A new survey by the National Business Group on Health shows that most large employers plan to ask employees to share a greater portion of the costs for health benefits in 2012. Employers are also increasingly turning to consumer driven health plans in an effort to control costs.
According to the survey, employers anticipate an average increase of 7.2 percent for their health benefit costs next year. While this is slightly lower than this year's 7.4 percent increase the rate of growth is still more than double the rate of inflation and outpaces the rate of overall economic growth. The survey, based on responses from 83 of the nation's largest corporations, was conducted in June 2011.
"Employers are facing a multitude of challenges posed by rising healthcare costs, the weak economy and the financial and administrative impact of complying with the new health reform law," said Helen Darling, president and CEO of the National Business Group on Health in a press release announcing the findings. "As a result, employers are being much more aggressive in their use of cost sharing techniques and cost control programs, and are making certain that employees have more reasons to be cost-sensitive healthcare consumers."
To help control healthcare benefits cost increases and begin lowering costs to avoid the "Cadillac" tax, employers are planning to use a wider variety of cost-sharing strategies. More than half of respondents – 53 percent – plan to increase the percentage that employees contribute to the premiums, while 39 percent plan to increase in-network deductibles. In addition, 23 percent of employers plans to increase out-of-network deductibles and 22 percent will increase out-of-pocket maximums next year.

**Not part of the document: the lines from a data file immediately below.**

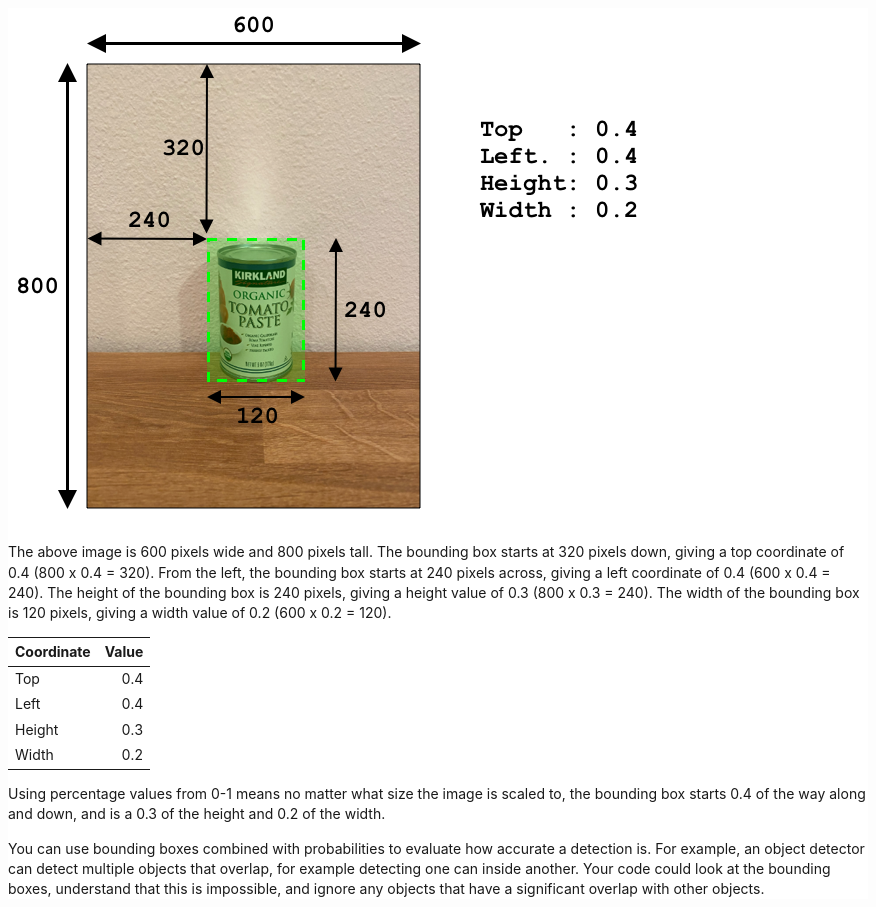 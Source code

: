 ![A bounding box around a can of tomato paste](../../../images/bounding-box.png)

The above image is 600 pixels wide and 800 pixels tall. The bounding box starts at 320 pixels down, giving a top coordinate of 0.4 (800 x 0.4 = 320). From the left, the bounding box starts at 240 pixels across, giving a left coordinate of 0.4 (600 x 0.4 = 240). The height of the bounding box is 240 pixels, giving a height value of 0.3 (800 x 0.3 = 240). The width of the bounding box is 120 pixels, giving a width value of 0.2 (600 x 0.2 = 120).

| Coordinate | Value |
| ---------- | ----: |
| Top        | 0.4   |
| Left       | 0.4   |
| Height     | 0.3   |
| Width      | 0.2   |

Using percentage values from 0-1 means no matter what size the image is scaled to, the bounding box starts 0.4 of the way along and down, and is a 0.3 of the height and 0.2 of the width.

You can use bounding boxes combined with probabilities to evaluate how accurate a detection is. For example, an object detector can detect multiple objects that overlap, for example detecting one can inside another. Your code could look at the bounding boxes, understand that this is impossible, and ignore any objects that have a significant overlap with other objects.
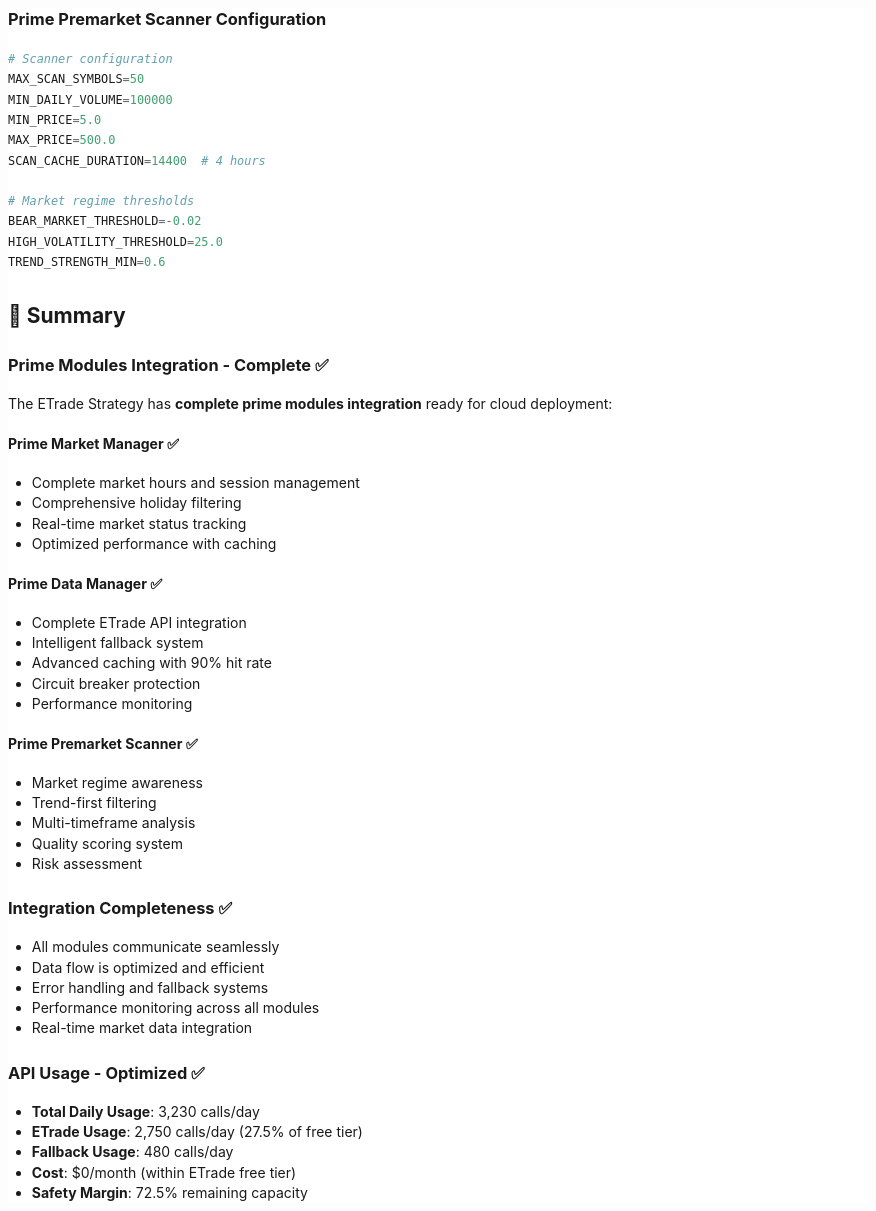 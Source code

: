 ### **Prime Premarket Scanner Configuration**
```python
# Scanner configuration
MAX_SCAN_SYMBOLS=50
MIN_DAILY_VOLUME=100000
MIN_PRICE=5.0
MAX_PRICE=500.0
SCAN_CACHE_DURATION=14400  # 4 hours

# Market regime thresholds
BEAR_MARKET_THRESHOLD=-0.02
HIGH_VOLATILITY_THRESHOLD=25.0
TREND_STRENGTH_MIN=0.6
```

## 🎉 Summary

### **Prime Modules Integration - Complete** ✅

The ETrade Strategy has **complete prime modules integration** ready for cloud deployment:

#### **Prime Market Manager** ✅
- Complete market hours and session management
- Comprehensive holiday filtering
- Real-time market status tracking
- Optimized performance with caching

#### **Prime Data Manager** ✅
- Complete ETrade API integration
- Intelligent fallback system
- Advanced caching with 90% hit rate
- Circuit breaker protection
- Performance monitoring

#### **Prime Premarket Scanner** ✅
- Market regime awareness
- Trend-first filtering
- Multi-timeframe analysis
- Quality scoring system
- Risk assessment

### **Integration Completeness** ✅
- All modules communicate seamlessly
- Data flow is optimized and efficient
- Error handling and fallback systems
- Performance monitoring across all modules
- Real-time market data integration

### **API Usage - Optimized** ✅
- **Total Daily Usage**: 3,230 calls/day
- **ETrade Usage**: 2,750 calls/day (27.5% of free tier)
- **Fallback Usage**: 480 calls/day
- **Cost**: $0/month (within ETrade free tier)
- **Safety Margin**: 72.5% remaining capacity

[See also: Rand: High-deductible health plans produce good and bad outcomes; Consumer-driven health plans increase rolls to 22 million in 2010]
Consumer-directed health plans continue to gain steam among employers as a means of controlling costs, with nearly three-in-four (73 percent) anticipating offering at least one such plan as an option for 2012. This marks a significant increase from the 61 percent of employers who offered these plans this year.
The survey also detailed a number of specific changes employers are making as a result of new regulation contained in the health reform law. These changes include:
Annual Benefit Limits: Fifty-nine percent of employers are not making any changes for 2012, (full restrictions on benefit limits will be banned in 2014). However, more than one-fourth (27 percent) are making changes to annual limits for preventive and wellness services and another 14 percent are making changes to annual limits for mental health and substance abuse services.
Grandfather Status: Nearly one-in-four employers – 23 percent – will have at least one benefit option that keeps its grandfather status in 2012 while 19 percent will drop its grandfather status. Nearly one half (49 percent) did not have any benefit option in grandfather status this year.
Default Plan for New Hires: Twenty-seven percent of employers plan to use their least costly health plan for employees as their default plan for new full-time hires as required. Slightly fewer (19 percent) plan to use their least costly plan as the default plan.
"Employers understand that affordability is tied to employees' premium costs and household incomes so they have two strong arguments for aggressively driving down costs -- both theirs and employees," Darling added. "That said, the federal government has to start helping reduce costs too. Like the national debt crisis that we are struggling to solve, we have to solve the healthcare cost crisis, which is seriously undermining our economy, businesses' abilities to create jobs, working families, our global competitiveness and our standard of living."